All of the brides lounged around in the largest room of the bridal palace. Even if there were enough rooms for everyone in this building alone, the Mayaware insisted on keeping the humans in one place. Maybe it was for safety reasons or something as stupid as thinking of them as sheep needing to be reared. Hesi resisted the urge to roll her eyes at her own thoughts. It wouldn't be a welcome sight.

"How did you know our tasks were meant to disrupt each other's?" Semret, the youngest of them all, shifted from her cot and faced Rehema who sat with one leg up. On the older woman's hand sat an opened but uneaten fruit.

Hesi's stomach growled. She hadn't been able to grab something to eat since midday and the ceremony lasted well away into the afternoon. After that, they were all thrown into this room.

If Hesi's eavesdropping on the brides' conversations since a woman gathered enough courage to speak, Semret was the other one in Iserphis' slate. There were only her and Taskhari so with the latter gone, the pressure for Semret to win it for the Mayaware general would be stronger.

Petra, the woman with dark ocher hair, and Barteset, a woman who looked old enough to be Semret's mother, were in Khetaphis' slates.
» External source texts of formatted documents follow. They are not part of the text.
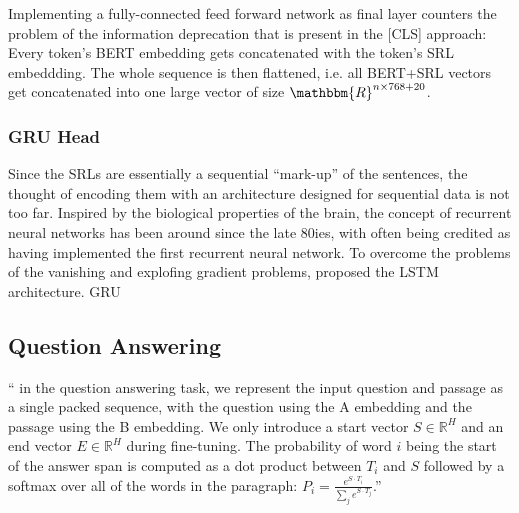 Implementing a fully-connected feed forward network as final layer counters the problem of the
information deprecation that is present in the [CLS] approach: Every token's BERT embedding gets
concatenated with the token's SRL embeddding. The whole sequence is then flattened, i.e. all
BERT+SRL vectors get concatenated into one large vector of size $\mathbbm{R}^{n\times768+20}$.


\subsubsection{GRU Head}

Since the SRLs are essentially a sequential ``mark-up'' of the sentences, the thought of
encoding them with an architecture designed for sequential data is not too far. Inspired by
the biological properties of the brain, the concept of recurrent neural networks has been
around since the late 80ies, with \citep{hopfield1982neural} often being credited as having
implemented the first recurrent neural network. To overcome the problems of the vanishing
and explofing gradient problems, \citep{hochreiter1997long} proposed the LSTM architecture.
\citep{cho2014learning} GRU






\subsection{Question Answering}
\label{sec:question-answering}



``\textelp{} in the question answering task, we represent the input question and passage as
a single packed sequence, with the question using the A embedding and the passage using the
B embedding. We only introduce a start vector $S \in \mathbb{R}^H$ and an end vector $E \in
\mathbb{R}^H$ during fine-tuning. The probability of word $i$ being the start of the answer
span is computed as a dot product between $T_i$ and $S$ followed by a softmax over all of the
words in the paragraph: $P_i = \frac{e^{S\cdot T_i}}{\sum_{j}^{} e^{S\cdot T_j}}$.'' \citep{devlin2018bert}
As the head of the Iron Pillar, the largest trading post in all of Iren-Washep, his slate would be receiving some burden. Rehema entered the trials as Nephdaphis' sole bet, as was Khono, who was competing under Heruphis' flag.

Festophis seemed to think it was the lottery and entered six—Mensa, Tagara, Uzare, Isueri, Otraqte, and, of course, Hesi.

"It's not me," Rehema answered with a sigh. She jerked her head in Hesi's direction. "She's the one who pointed it out."

"And then what?" Asrate, the woman with two braids hanging on either side of her head while the hair behind her ears were sheared to the base of her neck. "You just followed her?"

Hesi glanced at the woman. Despite the straightened spine and the squared shoulders, she could tell Asrate was faking it. Out of all the women who saw what happened to Taskhari, it was Asrate who was affected the most. Her hands still hasn't stopped shaking and Hesi had lost count of how many times the woman had rubbed her palms against her gossamer skirt.

"It made sense," Uzare interjected. Hesi frowned. Why was the woman defending Hesi? "I saw it with my own eyes too. These demons weren't concerned with our lives. They just want to find the prince's wife, for reasons I never could fathom."

Hesi crawled to the woman's side and used it as an excuse to swipe a fruit from the top of the basket. These would rot if they didn't eat nothing but them for the upcoming week. "Whatever it is, I'd still want to offer you the same proposition I did to Rehema," her nails dug into the fruit's crown, the sickly-sweet juice staining her nailbeds red. She pulled. The rind made tearing noises against her force. "Their plan was to pit us against each other, so we're going to turn it on their heads. We're going to work together."